What Is Palliative Care?

Being diagnosed with a debilitating disease like lung cancer is intimidating for the patient and their family. Depending on the stage of illness, sometimes certain treatment options aren’t available to the patient. If primary therapies cannot be used to effectively remove illness, your doctor may recommend palliative (supportive) care.

Supportive treatments focus on helping patients manage pain and symptoms associated with the disease. A palliative care team usually consists of multiple medical professionals who include doctors, nurses, and social workers among others. This team will work together with your oncologist to deliver the best care possible to you or your loved one.

How It Helps

This form of treatment is helpful for anyone who is living with a severe illness. This includes lung cancer (or other cancers), heart failure, and dementia, to name a few. Once your doctor makes a diagnosis, they’ll assess whether supportive treatments are a good idea. The purpose of this treatment is to deliver specialized care to a patient while boosting their quality of life and potentially improving their prognosis.

Delivers Specialized Care

All medical professionals on a supportive care team are trained in specific areas, so they have extensive knowledge of those areas versus a general medical professional. They handle patients with illnesses similar to yours and have a more in-depth insight into pain management. This team works as an extra layer of support for both the patient and their family.

Improves Quality of Life

Supportive treatment can vastly improve the quality of life in a patient in more ways than one, mental and physical. The team helps the patient relieve their discomfort and pain that comes from disease symptoms and provides emotional support. Symptoms can affect both areas (body and mind) and can include:

  • Anxiety
  • Chronic cough
  • Depression
  • Fatigue
  • Loss of appetite
  • Shortness of breath
  • Trouble sleeping
  • Wheezing
Potentially Enhances Prognosis

A prognosis is the doctor’s prediction on how a disease may progress within the patient. Recent studies have reported findings that suggested patients with advanced lung cancer who receive supportive care sooner after their diagnosis lived longer than those who didn’t receive supportive care or waited longer, thus effectively improving their initial prognosis. Each patient is different, however, so this isn’t guaranteed.
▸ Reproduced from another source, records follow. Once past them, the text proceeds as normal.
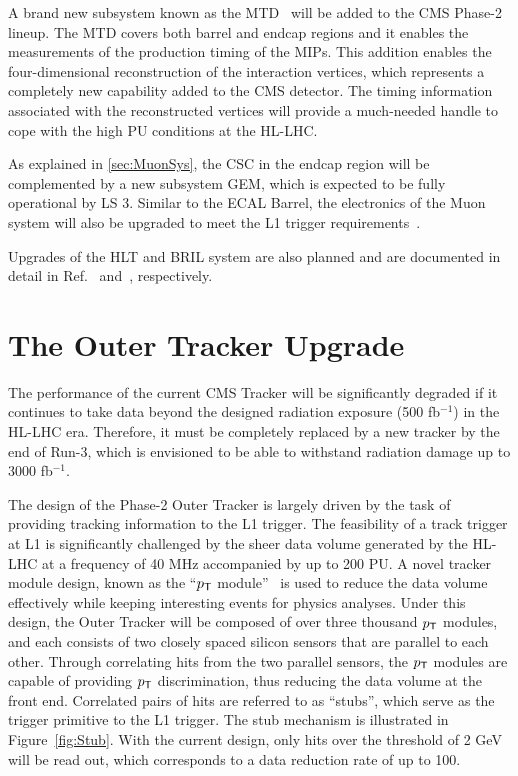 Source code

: A brand new subsystem known as the \ac{MTD}~\cite{Butler:2019rpu} will be added to the \ac{CMS} Phase-2 lineup. The \ac{MTD} covers both barrel and endcap regions and it enables the measurements of the production timing of the \acp{MIP}. This addition enables the four-dimensional reconstruction of the interaction vertices, which represents a completely new capability added to the \ac{CMS} detector. The timing information associated with the reconstructed vertices will provide a much-needed handle to cope with the high \ac{PU} conditions at the \ac{HL-LHC}.

As explained in \autoref{sec:MuonSys}, the \ac{CSC} in the endcap region will be complemented by a new subsystem \ac{GEM}, which is expected to be fully operational by \ac{LS} 3. Similar to the \ac{ECAL} Barrel, the electronics of the Muon system will also be upgraded to meet the \ac{L1} trigger requirements~\cite{Hebbeker:2017bix}.

Upgrades of the \ac{HLT} and \ac{BRIL} system are also planned and are documented in detail in Ref.~\cite{HLT:Upgrade} and~\cite{Beam:Upgrade}, respectively. 

\section{The Outer Tracker Upgrade}
\label{sec:OT}

The performance of the current \ac{CMS} Tracker will be significantly degraded if it continues to take data beyond the designed radiation exposure (500 fb$^{-1}$) in the \ac{HL-LHC} era. Therefore, it must be completely replaced by a new tracker by the end of Run-3, which is envisioned to be able to withstand radiation damage up to 3000 fb$^{-1}$. 

The design of the Phase-2 Outer Tracker is largely driven by the task of providing tracking information to the \ac{L1} trigger. The feasibility of a track trigger at \ac{L1} is significantly challenged by the sheer data volume generated by the \ac{HL-LHC} at a frequency of 40 MHz accompanied by up to 200 \ac{PU}. A novel tracker module design, known as the ``$p_{\textsf{T}}$ module''~\cite{Foudas:2005xf} is used to reduce the data volume effectively while keeping interesting events for physics analyses. Under this design, the Outer Tracker will be composed of over three thousand $p_{\textsf{T}}$ modules, and each consists of two closely spaced silicon sensors that are parallel to each other. Through correlating hits from the two parallel sensors, the $p_{\textsf{T}}$ modules are capable of providing $p_{\textsf{T}}$ discrimination, thus reducing the data volume at the front end. Correlated pairs of hits are referred to as ``stubs'', which serve as the trigger primitive to the \ac{L1} trigger. The stub mechanism is illustrated in Figure~\ref{fig:Stub}. With the current design, only hits over the threshold of 2 GeV will be read out, which corresponds to a data reduction rate of up to 100.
Your care team will have an abundance of resources and therapies they can choose from to curate a personalized palliative treatment plan for you based on your needs and oncologist recommendations.

This is a generic image representing palliative, hospice and curative care.

Differences Between Palliative, Hospice, and Curative Care

Sometimes patients get palliative, hospice, or curative care mixed up. That can be easy to do with how many new medical terms get thrown around during these times. Each level of treatment has very distinct differences and purposes.

Hospice and palliative treatment are similar in that they both help patients manage pain and symptoms. They are different in that hospice care provides a patient with specialized end-of-life care, while palliative treatment offers specialized medical care that can be administered at any stage in illness.

Curative care is different because it’s provided to the patient in earlier stages of the disease, with the intent to cure or effectively remove lung cancer tumors or other illnesses.


This is an image representing a lung cancer diagnosis.

Lung Cancer Diagnosis and Staging

When you develop symptoms and go to your doctor, they’ll administer screenings and tests which they’ll send to a lab to be examined. Once your doctor gets the results, they’ll give you an official diagnosis and inform you on what stage of the disease you’re in and recommend treatment options.

Curative Treatment Options

If your disease has not progressed too far, you may be eligible for curative treatment options. That said, you may also receive palliative care even if curative treatments are an option.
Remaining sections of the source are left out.